I will use 0-based indexing for convenience with mods.

Note that $$$s_{i+1} - s_i = (a_{i+1} + \ldots + a_{i+m}) - (a_i + \ldots + a_{i+m-1}) = a_{i+m} - a_i$$$, so for all $$$i$$$, the value of $$$a_i$$$ is determined by $$$a_{i \bmod m}$$$ and the input array. More formally, $$$a_i = a_{i\bmod m} + c_i$$$ for some constant $$$c_i$$$, and we can pick $$$a_0 \sim a_{m-1}$$$ freely as long as $$$a_0 + a_1 + \ldots + a_{m-1} = s_0$$$.

If $$$r - l + 1 \lt m$$$, then the answer is unbounded. Otherwise, we know that each query is asking for the smallest possible value of $$$\max(a_0 + x_0, a_1 + x_1, \ldots, a_{m-1} + x_{m-1})$$$ where $$$x_i = \underset{l\leq j\leq r \wedge j \equiv i\bmod m}{\max} c_j$$$.

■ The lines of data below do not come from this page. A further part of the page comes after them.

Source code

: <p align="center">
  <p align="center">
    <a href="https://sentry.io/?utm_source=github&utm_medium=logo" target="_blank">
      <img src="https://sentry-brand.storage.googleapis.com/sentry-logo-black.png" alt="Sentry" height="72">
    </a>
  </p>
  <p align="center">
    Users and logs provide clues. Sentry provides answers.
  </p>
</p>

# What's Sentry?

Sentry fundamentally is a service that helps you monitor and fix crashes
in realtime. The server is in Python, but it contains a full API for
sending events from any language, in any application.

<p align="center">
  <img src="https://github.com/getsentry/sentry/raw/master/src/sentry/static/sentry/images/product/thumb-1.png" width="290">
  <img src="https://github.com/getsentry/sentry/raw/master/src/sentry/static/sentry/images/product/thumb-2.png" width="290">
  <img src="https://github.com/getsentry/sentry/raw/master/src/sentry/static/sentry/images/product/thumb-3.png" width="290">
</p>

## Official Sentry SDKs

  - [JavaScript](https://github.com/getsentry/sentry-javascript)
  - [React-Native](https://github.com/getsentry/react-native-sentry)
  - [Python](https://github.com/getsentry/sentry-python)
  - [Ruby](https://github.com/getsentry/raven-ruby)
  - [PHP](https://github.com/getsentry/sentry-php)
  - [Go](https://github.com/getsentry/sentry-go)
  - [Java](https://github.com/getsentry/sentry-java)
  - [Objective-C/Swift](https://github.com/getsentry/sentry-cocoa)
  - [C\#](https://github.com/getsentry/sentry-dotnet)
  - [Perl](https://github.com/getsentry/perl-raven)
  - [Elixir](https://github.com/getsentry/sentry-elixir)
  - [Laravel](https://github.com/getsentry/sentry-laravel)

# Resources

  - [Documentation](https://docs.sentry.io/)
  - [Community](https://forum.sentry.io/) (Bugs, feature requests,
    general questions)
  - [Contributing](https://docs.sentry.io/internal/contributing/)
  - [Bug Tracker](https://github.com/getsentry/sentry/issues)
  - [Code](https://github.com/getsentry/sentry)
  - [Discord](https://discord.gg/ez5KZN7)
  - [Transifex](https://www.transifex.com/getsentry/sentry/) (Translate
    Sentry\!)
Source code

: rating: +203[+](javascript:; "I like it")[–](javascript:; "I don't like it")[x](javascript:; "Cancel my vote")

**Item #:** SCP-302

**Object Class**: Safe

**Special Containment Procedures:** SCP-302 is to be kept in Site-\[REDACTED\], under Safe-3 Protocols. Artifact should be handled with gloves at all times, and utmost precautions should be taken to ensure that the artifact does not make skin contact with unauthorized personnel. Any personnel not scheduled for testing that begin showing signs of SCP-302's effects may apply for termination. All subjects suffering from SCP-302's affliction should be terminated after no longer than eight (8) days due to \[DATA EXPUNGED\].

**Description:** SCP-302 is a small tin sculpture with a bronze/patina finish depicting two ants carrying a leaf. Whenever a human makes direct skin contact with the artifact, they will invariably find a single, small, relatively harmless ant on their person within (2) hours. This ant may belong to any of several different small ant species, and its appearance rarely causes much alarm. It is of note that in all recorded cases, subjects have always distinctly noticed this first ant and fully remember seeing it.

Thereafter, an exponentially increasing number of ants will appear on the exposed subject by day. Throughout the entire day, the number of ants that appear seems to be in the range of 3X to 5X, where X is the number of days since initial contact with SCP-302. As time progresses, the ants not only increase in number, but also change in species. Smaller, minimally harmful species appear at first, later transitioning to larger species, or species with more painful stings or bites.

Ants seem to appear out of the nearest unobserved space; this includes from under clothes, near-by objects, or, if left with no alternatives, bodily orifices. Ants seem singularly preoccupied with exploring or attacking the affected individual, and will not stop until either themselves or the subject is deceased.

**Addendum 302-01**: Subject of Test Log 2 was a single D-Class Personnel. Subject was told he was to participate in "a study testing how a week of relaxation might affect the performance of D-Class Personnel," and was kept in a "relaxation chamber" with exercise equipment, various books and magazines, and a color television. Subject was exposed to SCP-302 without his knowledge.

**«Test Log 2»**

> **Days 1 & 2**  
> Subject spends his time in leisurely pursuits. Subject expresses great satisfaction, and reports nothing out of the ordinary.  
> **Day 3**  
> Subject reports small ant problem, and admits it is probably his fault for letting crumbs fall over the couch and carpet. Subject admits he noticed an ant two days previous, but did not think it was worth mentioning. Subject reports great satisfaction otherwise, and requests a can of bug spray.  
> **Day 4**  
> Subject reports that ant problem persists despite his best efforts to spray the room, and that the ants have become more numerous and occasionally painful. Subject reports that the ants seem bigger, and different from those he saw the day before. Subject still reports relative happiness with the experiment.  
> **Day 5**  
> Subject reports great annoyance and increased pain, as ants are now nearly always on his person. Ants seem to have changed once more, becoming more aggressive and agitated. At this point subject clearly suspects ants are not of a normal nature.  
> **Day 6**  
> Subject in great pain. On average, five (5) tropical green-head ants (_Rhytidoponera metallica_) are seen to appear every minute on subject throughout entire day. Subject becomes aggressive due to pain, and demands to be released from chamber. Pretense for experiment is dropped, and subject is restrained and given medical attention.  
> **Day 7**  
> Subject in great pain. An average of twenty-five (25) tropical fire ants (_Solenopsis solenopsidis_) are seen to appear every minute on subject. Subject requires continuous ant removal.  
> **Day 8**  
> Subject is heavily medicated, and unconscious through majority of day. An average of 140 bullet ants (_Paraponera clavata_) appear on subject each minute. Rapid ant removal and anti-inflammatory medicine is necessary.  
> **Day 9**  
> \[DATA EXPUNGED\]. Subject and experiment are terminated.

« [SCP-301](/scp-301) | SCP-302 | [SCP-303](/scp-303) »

To get the minimum value of the above expression, consider when we can make it $$$\leq t$$$ (think binary searching on answer). We get $$$a_i + x_i \leq t$$$ for $$$0 \leq i \lt m$$$, and summing up all the equations, $$$s_0 + \sum {x_i} \leq mt$$$. Rearranging gives $$$t \geq \left\lceil \frac{s_0 + \sum {x_i}}{m} \right\rceil$$$ which is the answer.

Now, finally, stuff that isn't in the official editorial: we process the queries in order of increasing $$$r$$$. This is nice because if we are currently answering queries with $$$r = j$$$ when $$$c_0$$$ to $$$c_j$$$ have been processed, and we see that $$$c_i \leq c_j$$$ where $$$i \lt j$$$ and $$$i \equiv j \pmod m$$$, then $$$c_i$$$'s contribution to $$$x_{j \bmod m}$$$ will be overshadowed by $$$c_j$$$.

Therefore, we can maintain a monotonic stack for each set of indices that give the same value $$$\bmod m$$$, where the topmost elements have larger index and smaller values. If $$$c_i$$$ and $$$c_j$$$ $$$(i \lt j)$$$ are next to each other in our monotonic stack, then that means if the query left bound $$$l \leq i$$$, it will contribute $$$c_i - c_j$$$ to our answer.

We can use a point-update, range-sum segment tree to maintain this difference array on our monotonic stack. To get $$$\sum {x_i}$$$, we just query the range sum from $$$l$$$ to $$$r$$$ at the moment we have processed $$$c_0$$$ to $$$c_r$$$. It runs in $$$O((n + q) \log n)$$$.